WORK REQUEST:
Check each line of the material below, and copy it if it holds the string "begin".

DATA IN THIS EXERCISE:
•••

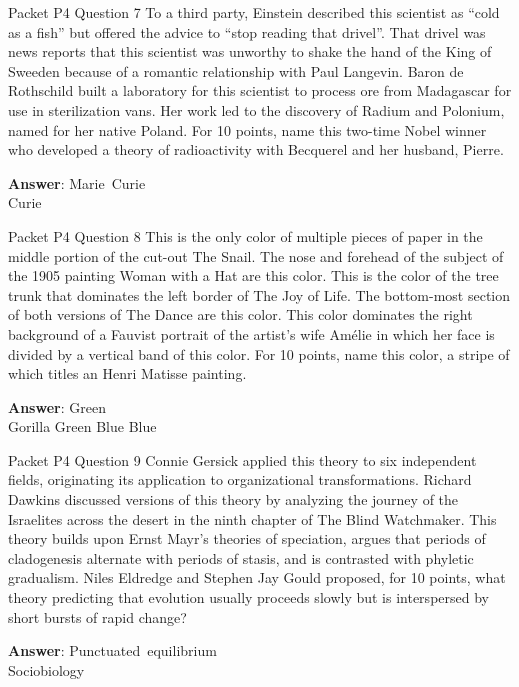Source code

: \begin{frame}{Packet P4 Question 7}
To a third party, Einstein described this scientist as ``cold as a fish'' but offered the advice to ``stop reading that drivel''.  That drivel was news reports that this scientist was unworthy to shake the hand of the King of Sweeden because of a romantic relationship with Paul Langevin.  Baron de Rothschild built a laboratory for this scientist to process ore from Madagascar for use in sterilization vans.  Her work led to the discovery of Radium and Polonium, named       for her native Poland.  For 10 points,   name this two-time Nobel winner who developed a theory of radioactivity with Becquerel and her husband,   Pierre.

\textbf{Answer}: Marie\ Curie\\
 Curie
\end{frame}

\begin{frame}{Packet P4 Question 8}
This is the only color   of multiple pieces of paper in the middle portion of the cut-out The Snail. The nose and forehead of the subject of the 1905 painting Woman with a Hat are this color. This is the color of the tree trunk that dominates the left border of The Joy of Life. The bottom-most section of both versions of The Dance are this color. This color dominates the right background of a Fauvist portrait of the artist’s wife Amélie in which her face is divided by a vertical band of this color. For 10 points, name this color, a stripe of which titles an Henri Matisse painting.      

\textbf{Answer}: Green\\
 Gorilla
 Green
 Blue
 Blue
\end{frame}

\begin{frame}{Packet P4 Question 9}
Connie Gersick applied this theory to six independent fields, originating its application to organizational transformations. Richard Dawkins discussed   versions of this theory by analyzing the journey of the Israelites across the desert in the ninth chapter of The Blind Watchmaker. This theory builds upon   Ernst Mayr’s theories of speciation,   argues that periods of cladogenesis alternate   with periods of stasis, and is contrasted with phyletic gradualism. Niles   Eldredge and Stephen Jay Gould proposed, for 10 points, what theory predicting that evolution usually proceeds slowly but is interspersed by short bursts of rapid change?

\textbf{Answer}: Punctuated\ equilibrium\\
 Sociobiology
\end{frame}

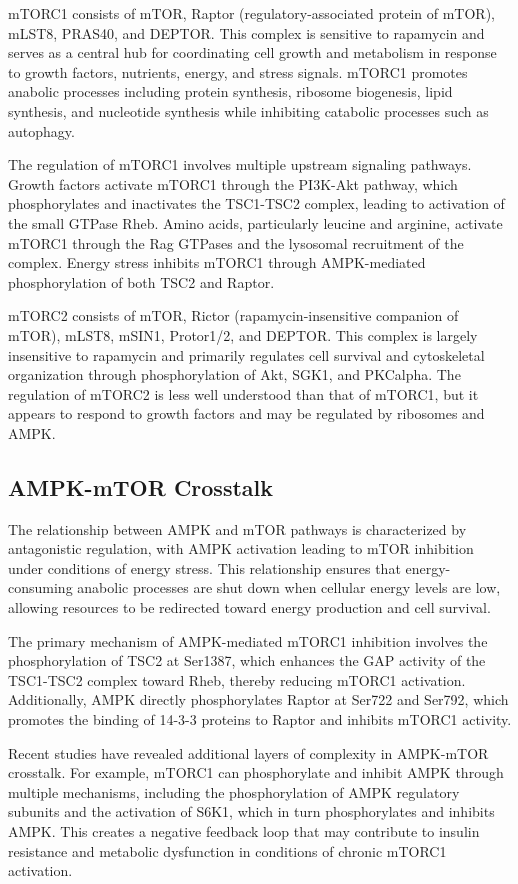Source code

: \documentclass[11pt,a4paper]{article}
\begin{document}
mTORC1 consists of mTOR, Raptor (regulatory-associated protein of mTOR), mLST8, PRAS40, and DEPTOR. This complex is sensitive to rapamycin and serves as a central hub for coordinating cell growth and metabolism in response to growth factors, nutrients, energy, and stress signals. mTORC1 promotes anabolic processes including protein synthesis, ribosome biogenesis, lipid synthesis, and nucleotide synthesis while inhibiting catabolic processes such as autophagy.

The regulation of mTORC1 involves multiple upstream signaling pathways. Growth factors activate mTORC1 through the PI3K-Akt pathway, which phosphorylates and inactivates the TSC1-TSC2 complex, leading to activation of the small GTPase Rheb. Amino acids, particularly leucine and arginine, activate mTORC1 through the Rag GTPases and the lysosomal recruitment of the complex. Energy stress inhibits mTORC1 through AMPK-mediated phosphorylation of both TSC2 and Raptor.

mTORC2 consists of mTOR, Rictor (rapamycin-insensitive companion of mTOR), mLST8, mSIN1, Protor1/2, and DEPTOR. This complex is largely insensitive to rapamycin and primarily regulates cell survival and cytoskeletal organization through phosphorylation of Akt, SGK1, and PKCalpha. The regulation of mTORC2 is less well understood than that of mTORC1, but it appears to respond to growth factors and may be regulated by ribosomes and AMPK.

\subsection{AMPK-mTOR Crosstalk}

The relationship between AMPK and mTOR pathways is characterized by antagonistic regulation, with AMPK activation leading to mTOR inhibition under conditions of energy stress. This relationship ensures that energy-consuming anabolic processes are shut down when cellular energy levels are low, allowing resources to be redirected toward energy production and cell survival.

The primary mechanism of AMPK-mediated mTORC1 inhibition involves the phosphorylation of TSC2 at Ser1387, which enhances the GAP activity of the TSC1-TSC2 complex toward Rheb, thereby reducing mTORC1 activation. Additionally, AMPK directly phosphorylates Raptor at Ser722 and Ser792, which promotes the binding of 14-3-3 proteins to Raptor and inhibits mTORC1 activity.

Recent studies have revealed additional layers of complexity in AMPK-mTOR crosstalk. For example, mTORC1 can phosphorylate and inhibit AMPK through multiple mechanisms, including the phosphorylation of AMPK regulatory subunits and the activation of S6K1, which in turn phosphorylates and inhibits AMPK. This creates a negative feedback loop that may contribute to insulin resistance and metabolic dysfunction in conditions of chronic mTORC1 activation.
\end{document}
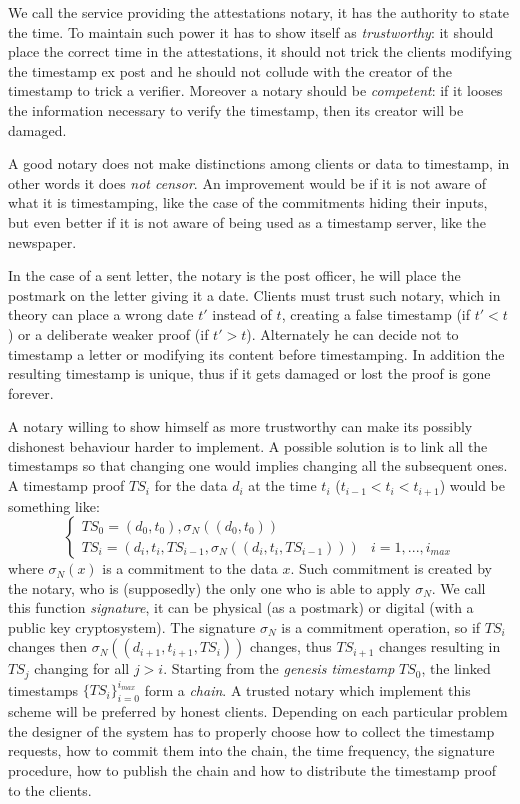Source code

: We call the service providing the attestations notary, it has the authority to state the time. To maintain such power it has to show itself as \textit{trustworthy}: it should place the correct time in the attestations, it should not trick the clients modifying the timestamp ex post and he should not collude with the creator of the timestamp to trick a verifier. Moreover a notary should be \textit{competent}: if it looses the information necessary to verify the timestamp, then its creator will be damaged.

A good notary does not make distinctions among clients or data to timestamp, in other words it does \textit{not censor}. An improvement would be if it is not aware of what it is timestamping, like the case of the commitments hiding their inputs, but even better if it is not aware of being used as a timestamp server, like the newspaper.

In the case of a sent letter, the notary is the post officer, he will place the postmark on the letter giving it a date. 
Clients must trust such notary, which in theory can place a wrong date $t'$ instead of $t$, creating a false timestamp (if $t'<t$) or a deliberate weaker proof (if $t'>t$). Alternately he can decide not to timestamp a letter or modifying its content before timestamping. In addition the resulting timestamp is unique, thus if it gets damaged or lost the proof is gone forever.

A notary willing to show himself as more trustworthy can make its possibly dishonest behaviour harder to implement. A possible solution is to link all the timestamps so that changing one would implies changing all the subsequent ones. A timestamp proof $TS_i$ for the data $d_i$ at the time $t_i$ ($t_{i-1}<t_i<t_{i+1}$) would be something like:
\begin{equation}
	\label{singed-chain}
	\begin{cases}
		TS_0 =(d_0,t_0), \sigma_N((d_0,t_0)) & 
		\\
		TS_i =(d_i,t_i,TS_{i-1}, \sigma_N((d_i,t_i,TS_{i-1}))) & i = 1, ..., i_{max}		
	\end{cases}
\end{equation}
where $\sigma_N (x)$ is a commitment to the data $x$. Such commitment is created by the notary, who is (supposedly) the only one who is able to apply $\sigma_N$. We call this function \textit{signature}, it can be physical (as a postmark) or digital (with a public key cryptosystem). The signature $\sigma_N$ is a commitment operation, so if $TS_{i}$ changes then $\sigma_N((d_{i+1},t_{i+1},TS_i))$ changes, thus $TS_{i+1}$ changes resulting in $TS_j$ changing for all $j>i$. Starting from the \textit{genesis timestamp} $TS_0$, the linked timestamps $\{ TS_{i} \}_{i=0}^{i_{max}}$ form a \textit{chain}. A trusted notary which implement this scheme will be preferred by honest clients. Depending on each particular problem the designer of the system has to properly choose how to collect the timestamp requests, how to commit them into the chain, the time frequency, the signature procedure, how to publish the chain and how to distribute the timestamp proof to the clients.

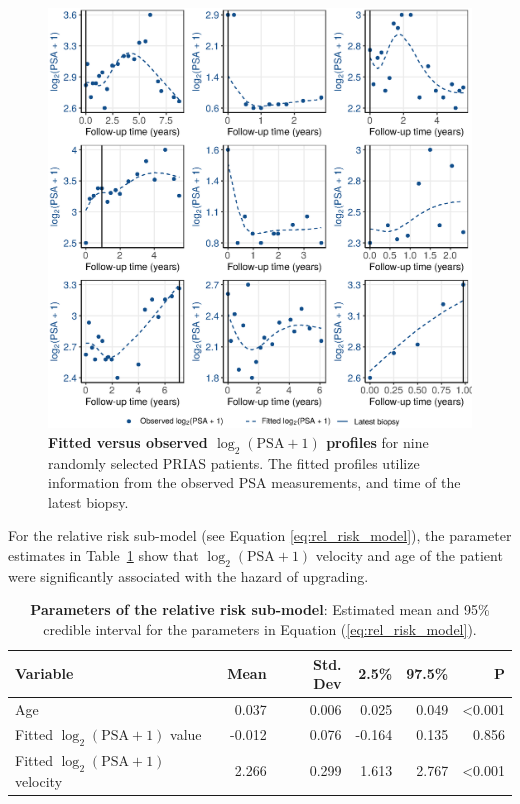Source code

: \begin{figure}
\centerline{\includegraphics[width=\columnwidth]{images/fitted_9subject_psa.eps}}
\caption{\textbf{Fitted versus observed ${\log_2 (\mbox{PSA} + 1)}$ profiles} for nine randomly selected PRIAS patients. The fitted profiles utilize information from the observed PSA measurements, and time of the latest biopsy.}
\label{fig:fitted_9subject_psa}
\end{figure}

For the relative risk sub-model (see Equation \ref{eq:rel_risk_model}), the parameter estimates in Table~\ref{tab:PSA_survival} show that ${\log_2 (\mbox{PSA} + 1)}$ velocity and age of the patient were significantly associated with the hazard of upgrading.

\begin{table}
\small\sf\centering
\caption{\textbf{Parameters of the relative risk sub-model}: Estimated mean and 95\% credible interval for the parameters in Equation (\ref{eq:rel_risk_model}).}
\label{tab:PSA_survival}
\begin{tabular}{lrrrrr}
\hline
Variable                      & Mean   & Std. Dev & 2.5\%  & 97.5\%                 & P              \\
\hline
Age                      & 0.037    & 0.006 & 0.025  & 0.049  & \textless0.001 \\
Fitted $\log_2 (\mbox{PSA} + 1)$ value            & -0.012   & 0.076 & -0.164 & 0.135  & 0.856 \\
Fitted $\log_2 (\mbox{PSA} + 1)$ velocity             & 2.266    & 0.299 & 1.613  & 2.767  & \textless0.001   \\
\hline
\end{tabular}
\end{table}

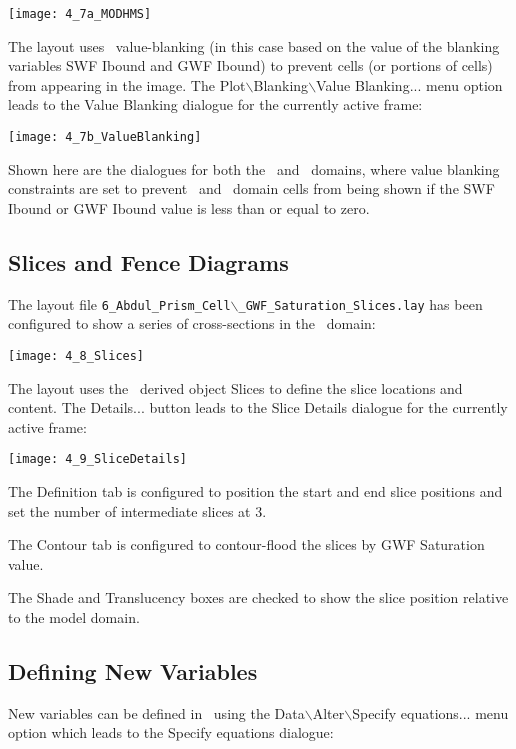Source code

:         \texttt{[image: 4\_7a\_MODHMS]}

 The layout uses \tecplot\ value-blanking  (in this case based on the value of the blanking variables {\sf SWF Ibound} and {\sf GWF Ibound}) to prevent cells (or portions of cells) from appearing in the image.  The {\sf Plot$\backslash$Blanking$\backslash$Value Blanking...} menu option leads to the {\sf Value Blanking} dialogue for the currently active frame:

        \texttt{[image: 4\_7b\_ValueBlanking]}

Shown here are the dialogues for both the \swf\ and \gwf\ domains, where value blanking constraints are set to prevent \swf\ and \gwf\ domain cells from being shown if the {\sf SWF Ibound} or {\sf GWF Ibound} value is less than or equal to zero.

\subsection{Slices and Fence Diagrams}
The layout file {\tt 6\_Abdul\_Prism\_Cell$\backslash$\_GWF\_Saturation\_Slices.lay} has been configured to show a series of cross-sections in the \gwf\ domain:

        \texttt{[image: 4\_8\_Slices]}

The layout uses the \tecplot\ derived object {\sf Slices} to define the slice locations and content. The {\sf Details...} button leads to the {\sf Slice Details} dialogue for the currently active frame:

        \texttt{[image: 4\_9\_SliceDetails]}

The {\sf Definition} tab is configured to position the start and end slice positions and set the number of intermediate slices at 3.

The {\sf Contour} tab is configured to contour-flood the slices by {\sf GWF Saturation} value.

The {\sf Shade} and {\sf Translucency} boxes are checked to show the slice position relative to the model domain.

\subsection{Defining New Variables}
New variables can be defined in \tecplot\ using the {\sf Data$\backslash$Alter$\backslash$Specify equations...} menu option which leads to the {\sf Specify equations} dialogue:

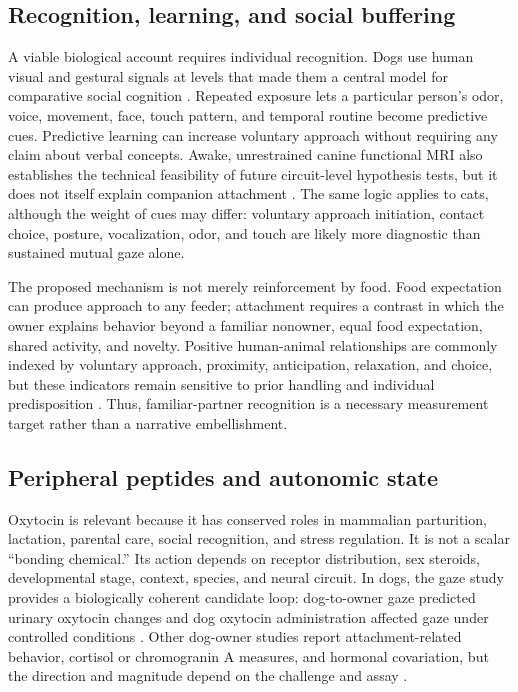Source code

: \documentclass[conference]{IEEEtran}
\begin{document}
\subsection{Recognition, learning, and social buffering}

A viable biological account requires individual recognition. Dogs use human visual and gestural signals at levels that made them a central model for comparative social cognition \cite{hare2005,miklosi2013,udell2016}. Repeated exposure lets a particular person's odor, voice, movement, face, touch pattern, and temporal routine become predictive cues. Predictive learning can increase voluntary approach without requiring any claim about verbal concepts. Awake, unrestrained canine functional MRI also establishes the technical feasibility of future circuit-level hypothesis tests, but it does not itself explain companion attachment \cite{berns2012}. The same logic applies to cats, although the weight of cues may differ: voluntary approach initiation, contact choice, posture, vocalization, odor, and touch are likely more diagnostic than sustained mutual gaze alone.

The proposed mechanism is not merely reinforcement by food. Food expectation can produce approach to any feeder; attachment requires a contrast in which the owner explains behavior beyond a familiar nonowner, equal food expectation, shared activity, and novelty. Positive human-animal relationships are commonly indexed by voluntary approach, proximity, anticipation, relaxation, and choice, but these indicators remain sensitive to prior handling and individual predisposition \cite{rault2020}. Thus, familiar-partner recognition is a necessary measurement target rather than a narrative embellishment.

\subsection{Peripheral peptides and autonomic state}

Oxytocin is relevant because it has conserved roles in mammalian parturition, lactation, parental care, social recognition, and stress regulation. It is not a scalar ``bonding chemical.'' Its action depends on receptor distribution, sex steroids, developmental stage, context, species, and neural circuit. In dogs, the gaze study provides a biologically coherent candidate loop: dog-to-owner gaze predicted urinary oxytocin changes and dog oxytocin administration affected gaze under controlled conditions \cite{nagasawa2015}. Other dog-owner studies report attachment-related behavior, cortisol or chromogranin A measures, and hormonal covariation, but the direction and magnitude depend on the challenge and assay \cite{ryan2019,handlin2015}.
\end{document}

•••

RESULT OF THE EXERCISE:
: \begin{frame}{Packet P4 Question 7}
\begin{frame}{Packet P4 Question 8}
\begin{frame}{Packet P4 Question 9}
\begin{document}
\begin{equation}
	\begin{cases}
: \begin{figure}
\begin{table}
\begin{tabular}{lrrrrr}
\begin{document}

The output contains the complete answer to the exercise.